E’ un Andrea Pirlo davvero rigenerato quello che Prandelli si ritrova in Nazionale. Come è cambiata la sua vita in questi 12 mesi?
Lo scorso maggio, appena un anno fa, la Juve gli affidava il durissimo compito di ammorbidire tifosi adirati per i brutti risultati sul campo. E lui accettò la sfida calandosi nel ruolo di leader. Leader silenzioso, ma fondamentale. E non stiamo parlando della classe immensa che regala ogni volta che tocca palla, ma parliamo proprio della personalità imposta a tutti i compagni. Uno dei tanti segreti di questa strepitosa stagione. E l’Italia ringrazia, perché quelle che seguono sono parole che caricano tutto il gruppo azzurro:
Questa nazionale può sicuramente assomigliare alla mia Juve. Partiamo in prima fila. Abbiamo tutto per fare bene.
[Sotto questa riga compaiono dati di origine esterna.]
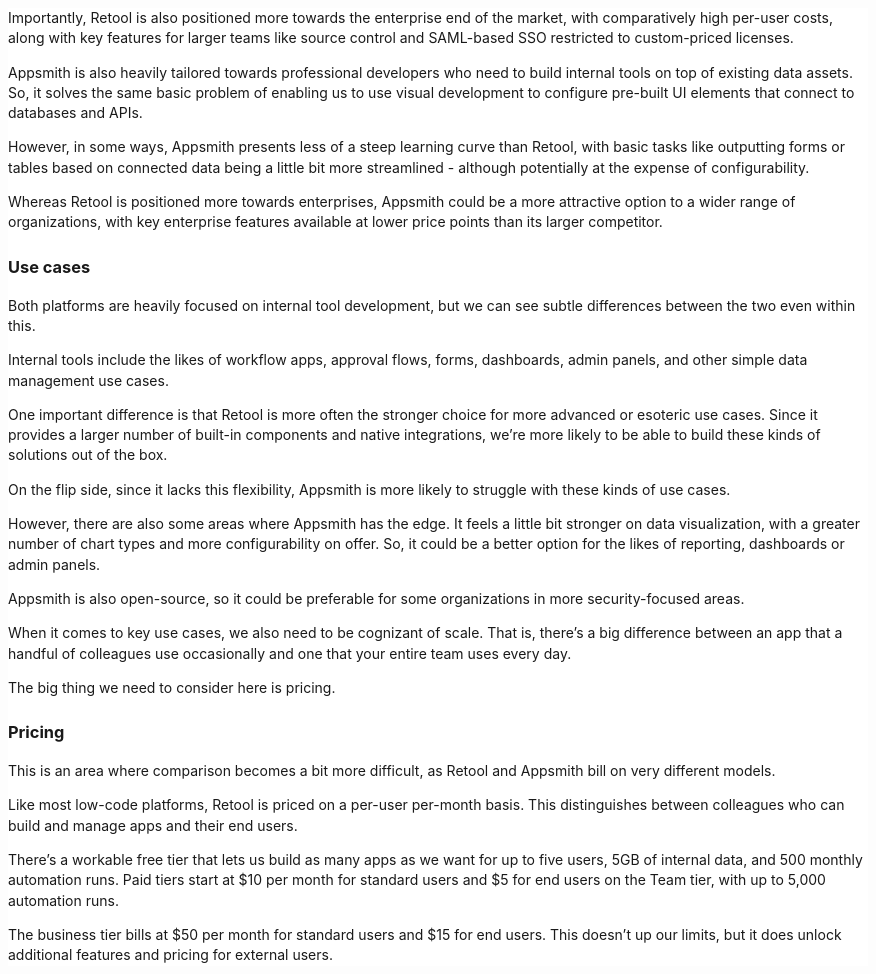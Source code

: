 Importantly, Retool is also positioned more towards the enterprise end of the market, with comparatively high per-user costs, along with key features for larger teams like source control and SAML-based SSO restricted to custom-priced licenses.

Appsmith is also heavily tailored towards professional developers who need to build internal tools on top of existing data assets. So, it solves the same basic problem of enabling us to use visual development to configure pre-built UI elements that connect to databases and APIs.

However, in some ways, Appsmith presents less of a steep learning curve than Retool, with basic tasks like outputting forms or tables based on connected data being a little bit more streamlined - although potentially at the expense of configurability.

Whereas Retool is positioned more towards enterprises, Appsmith could be a more attractive option to a wider range of organizations, with key enterprise features available at lower price points than its larger competitor.

### Use cases

Both platforms are heavily focused on internal tool development, but we can see subtle differences between the two even within this. 

Internal tools include the likes of workflow apps, approval flows, forms, dashboards, admin panels, and other simple data management use cases.

One important difference is that Retool is more often the stronger choice for more advanced or esoteric use cases. Since it provides a larger number of built-in components and native integrations, we’re more likely to be able to build these kinds of solutions out of the box.

On the flip side, since it lacks this flexibility, Appsmith is more likely to struggle with these kinds of use cases.

However, there are also some areas where Appsmith has the edge. It feels a little bit stronger on data visualization, with a greater number of chart types and more configurability on offer. So, it could be a better option for the likes of reporting, dashboards or admin panels.

Appsmith is also open-source, so it could be preferable for some organizations in more security-focused areas.

When it comes to key use cases, we also need to be cognizant of scale. That is, there’s a big difference between an app that a handful of colleagues use occasionally and one that your entire team uses every day.

The big thing we need to consider here is pricing.

### Pricing

This is an area where comparison becomes a bit more difficult, as Retool and Appsmith bill on very different models.

Like most low-code platforms, Retool is priced on a per-user per-month basis. This distinguishes between colleagues who can build and manage apps and their end users.

There’s a workable free tier that lets us build as many apps as we want for up to five users, 5GB of internal data, and 500 monthly automation runs. Paid tiers start at $10 per month for standard users and $5 for end users on the Team tier, with up to 5,000 automation runs.

The business tier bills at $50 per month for standard users and $15 for end users. This doesn’t up our limits, but it does unlock additional features and pricing for external users.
Parole che stonano con le frasi recenti di Prandelli che aveva detto “andiamo lì, ma non per vincere”, probabilmente per allontanare un po’ di tensione dai ragazzi.
Ai microfoni della RAI Pirlo non risparmia una frecciatina per il Milan che lo ha prima scaricato come calciatore, poi maltrattato come uomo con un paio di uscite senza senso sul sito ufficiale rossonero:
Al Milan pensavano fossi finito invece sono ancora qui. Non so se continuerò in Azzurro fino al mondiale 2014, vediamo se sarò ancora utile, se sarò ancora chiamato.
Certo se manterrà il livello di prestazioni di quest’anno sarà complicato non chiamarlo in Nazionale.